It’s October, which means it’s time for cuffing season. If you’re like me, you’re probably wondering what cuffing season even is. Is it related to hunting? Perhaps it’s a baseball term? Maybe it’s a “Fifty Shades of Grey” reference? A quick Google search pulls up a wide variety of websites attempting to answer the same question.
Surprisingly, it’s not related to hunting, baseball or “Fifty Shades.” Cuffing season is the time of year when more people want to be in a relationship to resist the seasonal blues that come along with colder weather.
Is Cuffing Season Actually a Thing?
Twitter is the suspected culprit for the origin of this phenomenon, so it’s fair to question if this really happens. In theory, it makes sense. In the summer, it’s easy to meet other people when we’re frolicking outside in the beautiful sunshine. However, in the winter, it’s less inviting to leave the house when snow and ice make the streets impossible to navigate. So, people are more likely to feel lonely and want to have a cuddle buddy to “Netflix and chill” with them to pass the time.
Social pressures of the holiday season add to the fire. Thanksgiving is the prime time for family members to question one’s relationship status — somebody has to continue the family bloodline. People have to kiss someone when the ball drops for the new year. God forbid someone be single for Valentine’s Day! Holidays can be a happy time of reunion and celebration, but also an unfortunate reminder of social expectations.
What About Places That Don’t Have Snow?
If cuffing season is weather-dependent, then surely warm, sunny climates are exempt from it.

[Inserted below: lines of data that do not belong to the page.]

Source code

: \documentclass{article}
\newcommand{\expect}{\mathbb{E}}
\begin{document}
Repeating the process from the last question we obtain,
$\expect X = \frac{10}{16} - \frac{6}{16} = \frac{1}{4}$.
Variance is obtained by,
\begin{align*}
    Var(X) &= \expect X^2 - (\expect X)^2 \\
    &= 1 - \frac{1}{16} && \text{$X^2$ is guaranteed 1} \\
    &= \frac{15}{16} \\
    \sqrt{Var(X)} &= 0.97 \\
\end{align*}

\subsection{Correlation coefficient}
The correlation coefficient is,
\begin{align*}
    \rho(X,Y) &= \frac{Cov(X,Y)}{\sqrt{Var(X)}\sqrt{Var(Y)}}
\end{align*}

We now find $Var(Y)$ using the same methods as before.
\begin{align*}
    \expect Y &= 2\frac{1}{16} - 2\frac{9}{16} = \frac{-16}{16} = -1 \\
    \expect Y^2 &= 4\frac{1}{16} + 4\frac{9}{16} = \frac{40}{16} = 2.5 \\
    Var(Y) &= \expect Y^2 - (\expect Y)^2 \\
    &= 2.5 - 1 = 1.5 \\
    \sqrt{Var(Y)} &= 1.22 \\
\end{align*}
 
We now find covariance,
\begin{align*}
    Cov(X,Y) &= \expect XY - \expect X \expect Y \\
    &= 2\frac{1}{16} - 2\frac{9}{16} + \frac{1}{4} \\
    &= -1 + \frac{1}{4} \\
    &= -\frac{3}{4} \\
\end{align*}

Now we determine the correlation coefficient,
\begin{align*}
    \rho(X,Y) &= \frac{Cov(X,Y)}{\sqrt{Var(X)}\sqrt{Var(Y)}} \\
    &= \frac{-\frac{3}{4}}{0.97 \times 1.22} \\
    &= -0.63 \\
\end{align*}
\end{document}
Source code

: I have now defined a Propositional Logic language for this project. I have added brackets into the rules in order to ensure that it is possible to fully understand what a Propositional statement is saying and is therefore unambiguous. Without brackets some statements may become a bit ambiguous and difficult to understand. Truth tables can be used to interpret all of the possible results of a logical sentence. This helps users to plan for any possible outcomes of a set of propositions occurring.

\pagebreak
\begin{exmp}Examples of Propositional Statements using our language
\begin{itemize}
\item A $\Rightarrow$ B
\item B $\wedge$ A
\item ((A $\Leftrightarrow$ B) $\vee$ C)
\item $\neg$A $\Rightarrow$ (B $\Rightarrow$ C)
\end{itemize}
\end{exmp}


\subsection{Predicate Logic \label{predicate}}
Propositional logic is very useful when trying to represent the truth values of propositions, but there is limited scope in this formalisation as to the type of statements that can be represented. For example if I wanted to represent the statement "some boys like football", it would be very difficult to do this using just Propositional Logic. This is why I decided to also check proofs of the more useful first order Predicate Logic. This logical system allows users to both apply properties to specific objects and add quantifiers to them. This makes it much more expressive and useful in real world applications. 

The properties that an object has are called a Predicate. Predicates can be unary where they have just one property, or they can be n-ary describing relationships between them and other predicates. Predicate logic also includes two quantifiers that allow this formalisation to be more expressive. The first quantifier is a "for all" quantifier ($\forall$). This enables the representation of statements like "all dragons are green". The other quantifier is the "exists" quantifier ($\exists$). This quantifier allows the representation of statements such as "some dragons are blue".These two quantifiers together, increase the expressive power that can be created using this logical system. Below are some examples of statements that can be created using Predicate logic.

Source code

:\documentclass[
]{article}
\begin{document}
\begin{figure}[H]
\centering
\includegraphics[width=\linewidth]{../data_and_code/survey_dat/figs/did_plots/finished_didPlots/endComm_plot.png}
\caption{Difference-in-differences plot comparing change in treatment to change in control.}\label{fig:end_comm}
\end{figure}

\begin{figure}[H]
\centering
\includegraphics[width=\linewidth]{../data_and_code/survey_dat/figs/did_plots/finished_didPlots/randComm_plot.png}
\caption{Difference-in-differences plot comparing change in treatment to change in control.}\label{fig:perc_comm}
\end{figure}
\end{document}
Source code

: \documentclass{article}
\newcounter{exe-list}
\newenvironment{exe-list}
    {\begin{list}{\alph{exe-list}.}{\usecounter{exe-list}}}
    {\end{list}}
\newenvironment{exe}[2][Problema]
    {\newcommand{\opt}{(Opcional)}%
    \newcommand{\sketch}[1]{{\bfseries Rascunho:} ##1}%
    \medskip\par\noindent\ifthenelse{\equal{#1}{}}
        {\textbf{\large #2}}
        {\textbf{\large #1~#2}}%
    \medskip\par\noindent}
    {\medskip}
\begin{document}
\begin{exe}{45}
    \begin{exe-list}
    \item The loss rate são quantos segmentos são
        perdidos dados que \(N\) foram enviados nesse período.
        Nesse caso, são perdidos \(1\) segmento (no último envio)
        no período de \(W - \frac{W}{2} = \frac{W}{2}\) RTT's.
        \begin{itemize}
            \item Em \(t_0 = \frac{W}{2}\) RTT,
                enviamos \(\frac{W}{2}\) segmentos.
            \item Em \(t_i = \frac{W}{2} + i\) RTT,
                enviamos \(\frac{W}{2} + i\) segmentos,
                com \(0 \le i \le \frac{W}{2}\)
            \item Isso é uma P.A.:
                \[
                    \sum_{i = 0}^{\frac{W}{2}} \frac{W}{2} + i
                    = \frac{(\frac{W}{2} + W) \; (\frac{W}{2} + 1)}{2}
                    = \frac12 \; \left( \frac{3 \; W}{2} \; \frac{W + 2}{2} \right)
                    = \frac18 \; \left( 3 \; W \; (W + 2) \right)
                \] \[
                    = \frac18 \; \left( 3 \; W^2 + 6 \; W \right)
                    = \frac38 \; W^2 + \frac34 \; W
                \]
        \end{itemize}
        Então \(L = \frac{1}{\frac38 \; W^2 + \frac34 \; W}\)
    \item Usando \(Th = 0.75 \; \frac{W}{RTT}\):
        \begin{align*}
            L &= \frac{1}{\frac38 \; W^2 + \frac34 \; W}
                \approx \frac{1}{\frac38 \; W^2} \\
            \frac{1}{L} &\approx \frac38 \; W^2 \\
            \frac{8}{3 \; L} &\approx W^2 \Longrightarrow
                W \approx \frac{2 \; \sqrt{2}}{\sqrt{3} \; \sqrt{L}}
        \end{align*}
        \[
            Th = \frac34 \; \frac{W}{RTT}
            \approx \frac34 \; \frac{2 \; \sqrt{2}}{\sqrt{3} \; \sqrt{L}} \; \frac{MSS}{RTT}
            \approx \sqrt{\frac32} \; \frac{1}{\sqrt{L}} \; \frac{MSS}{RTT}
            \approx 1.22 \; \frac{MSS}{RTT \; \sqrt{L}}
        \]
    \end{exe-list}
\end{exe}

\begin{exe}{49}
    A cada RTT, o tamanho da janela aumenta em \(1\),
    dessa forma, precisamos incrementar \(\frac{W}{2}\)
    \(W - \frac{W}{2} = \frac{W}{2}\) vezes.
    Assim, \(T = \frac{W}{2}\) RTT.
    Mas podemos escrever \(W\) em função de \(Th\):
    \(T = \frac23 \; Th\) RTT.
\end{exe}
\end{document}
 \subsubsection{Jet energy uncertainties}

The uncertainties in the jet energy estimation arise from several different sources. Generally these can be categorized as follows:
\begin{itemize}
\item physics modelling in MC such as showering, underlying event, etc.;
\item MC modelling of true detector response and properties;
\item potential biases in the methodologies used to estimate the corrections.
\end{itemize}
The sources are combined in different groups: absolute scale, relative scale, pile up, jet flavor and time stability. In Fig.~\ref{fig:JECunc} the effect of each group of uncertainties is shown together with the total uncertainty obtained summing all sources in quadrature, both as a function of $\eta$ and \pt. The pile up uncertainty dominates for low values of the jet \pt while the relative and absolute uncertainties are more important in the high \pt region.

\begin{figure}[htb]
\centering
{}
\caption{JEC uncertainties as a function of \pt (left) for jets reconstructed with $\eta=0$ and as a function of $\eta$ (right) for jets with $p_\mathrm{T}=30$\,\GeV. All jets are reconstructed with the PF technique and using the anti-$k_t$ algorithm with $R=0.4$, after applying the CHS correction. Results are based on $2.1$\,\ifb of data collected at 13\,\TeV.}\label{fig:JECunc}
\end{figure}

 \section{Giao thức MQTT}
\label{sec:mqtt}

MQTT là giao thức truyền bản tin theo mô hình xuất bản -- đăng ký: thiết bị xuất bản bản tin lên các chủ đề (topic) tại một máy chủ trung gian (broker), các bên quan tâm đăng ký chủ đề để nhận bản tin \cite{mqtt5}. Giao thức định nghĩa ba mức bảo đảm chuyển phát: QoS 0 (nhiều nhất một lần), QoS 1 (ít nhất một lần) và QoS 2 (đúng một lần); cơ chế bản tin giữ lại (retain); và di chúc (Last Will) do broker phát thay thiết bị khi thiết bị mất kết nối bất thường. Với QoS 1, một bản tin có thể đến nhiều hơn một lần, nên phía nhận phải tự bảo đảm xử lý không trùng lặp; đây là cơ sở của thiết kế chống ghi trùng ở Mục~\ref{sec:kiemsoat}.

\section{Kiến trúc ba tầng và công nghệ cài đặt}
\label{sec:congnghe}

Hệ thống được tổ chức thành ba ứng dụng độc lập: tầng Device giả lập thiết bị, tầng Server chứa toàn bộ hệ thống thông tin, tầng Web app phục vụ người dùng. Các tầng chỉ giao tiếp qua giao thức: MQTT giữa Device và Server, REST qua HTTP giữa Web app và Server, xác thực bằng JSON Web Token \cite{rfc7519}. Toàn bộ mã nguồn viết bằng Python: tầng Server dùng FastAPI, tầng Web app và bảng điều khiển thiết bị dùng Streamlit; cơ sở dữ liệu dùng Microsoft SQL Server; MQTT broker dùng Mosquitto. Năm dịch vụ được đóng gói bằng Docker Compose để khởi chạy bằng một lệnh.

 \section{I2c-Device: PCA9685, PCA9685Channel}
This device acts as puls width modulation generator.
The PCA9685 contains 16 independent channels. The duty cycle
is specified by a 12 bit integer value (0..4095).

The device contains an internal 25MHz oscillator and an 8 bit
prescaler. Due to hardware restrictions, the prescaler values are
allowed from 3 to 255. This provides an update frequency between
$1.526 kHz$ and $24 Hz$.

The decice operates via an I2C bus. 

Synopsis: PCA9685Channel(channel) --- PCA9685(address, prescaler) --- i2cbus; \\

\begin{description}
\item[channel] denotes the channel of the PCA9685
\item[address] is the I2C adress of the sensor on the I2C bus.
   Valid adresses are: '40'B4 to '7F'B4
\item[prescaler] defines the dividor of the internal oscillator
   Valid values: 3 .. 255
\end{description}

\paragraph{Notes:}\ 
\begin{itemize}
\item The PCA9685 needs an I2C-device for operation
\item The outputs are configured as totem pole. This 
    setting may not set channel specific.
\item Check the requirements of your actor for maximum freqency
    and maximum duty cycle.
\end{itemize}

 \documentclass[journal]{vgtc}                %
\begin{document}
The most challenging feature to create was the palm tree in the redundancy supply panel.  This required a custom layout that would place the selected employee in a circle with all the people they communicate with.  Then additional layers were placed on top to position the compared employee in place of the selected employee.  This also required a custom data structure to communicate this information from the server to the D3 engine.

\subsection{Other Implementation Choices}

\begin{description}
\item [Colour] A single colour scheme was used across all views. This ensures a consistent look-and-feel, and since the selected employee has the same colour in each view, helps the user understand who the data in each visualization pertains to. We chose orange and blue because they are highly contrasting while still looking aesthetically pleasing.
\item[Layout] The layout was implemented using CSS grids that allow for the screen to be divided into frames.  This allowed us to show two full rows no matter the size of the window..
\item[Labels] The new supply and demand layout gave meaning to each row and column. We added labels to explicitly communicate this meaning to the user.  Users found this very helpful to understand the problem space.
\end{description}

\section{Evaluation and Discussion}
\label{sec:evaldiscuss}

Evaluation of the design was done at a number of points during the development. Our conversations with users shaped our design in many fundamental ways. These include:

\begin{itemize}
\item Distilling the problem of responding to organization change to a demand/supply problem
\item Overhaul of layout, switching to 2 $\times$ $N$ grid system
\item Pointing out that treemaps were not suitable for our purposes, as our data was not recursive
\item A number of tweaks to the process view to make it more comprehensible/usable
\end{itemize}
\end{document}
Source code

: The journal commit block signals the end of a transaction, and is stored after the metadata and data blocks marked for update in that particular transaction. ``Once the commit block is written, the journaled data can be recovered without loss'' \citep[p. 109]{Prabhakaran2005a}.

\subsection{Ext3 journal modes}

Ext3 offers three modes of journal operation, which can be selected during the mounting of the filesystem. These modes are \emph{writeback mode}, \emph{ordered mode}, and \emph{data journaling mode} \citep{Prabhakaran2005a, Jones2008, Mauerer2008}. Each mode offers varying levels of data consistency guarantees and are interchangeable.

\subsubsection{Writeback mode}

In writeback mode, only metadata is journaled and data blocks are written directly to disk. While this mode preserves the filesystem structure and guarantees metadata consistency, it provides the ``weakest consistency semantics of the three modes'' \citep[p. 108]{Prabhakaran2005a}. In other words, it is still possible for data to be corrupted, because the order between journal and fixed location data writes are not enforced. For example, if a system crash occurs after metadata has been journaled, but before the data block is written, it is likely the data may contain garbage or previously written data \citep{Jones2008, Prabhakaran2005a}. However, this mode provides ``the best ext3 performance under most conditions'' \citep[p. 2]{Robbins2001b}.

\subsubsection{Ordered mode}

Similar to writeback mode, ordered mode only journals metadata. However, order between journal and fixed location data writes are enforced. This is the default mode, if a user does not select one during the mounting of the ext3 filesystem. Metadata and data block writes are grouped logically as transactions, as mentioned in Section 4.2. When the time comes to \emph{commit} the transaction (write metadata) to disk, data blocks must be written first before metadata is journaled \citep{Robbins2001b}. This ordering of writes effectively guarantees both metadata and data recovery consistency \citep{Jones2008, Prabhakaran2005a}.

Unfortunately, the connotation of winter and the pressures of the holidays affect everyone. Summer is a more carefree time, especially for students, but fall and winter is “grind time, prime time.”
And, though there may not be snow and ice, temperatures can still drop to the 40s and 50s in the warmer states, which is not an ideal outdoor temperature. On top of the added stress of the new school year, this sweater weather is also more ideal for a cuddle buddy.
What Should I Be Doing to Prepare for Cuffing Season?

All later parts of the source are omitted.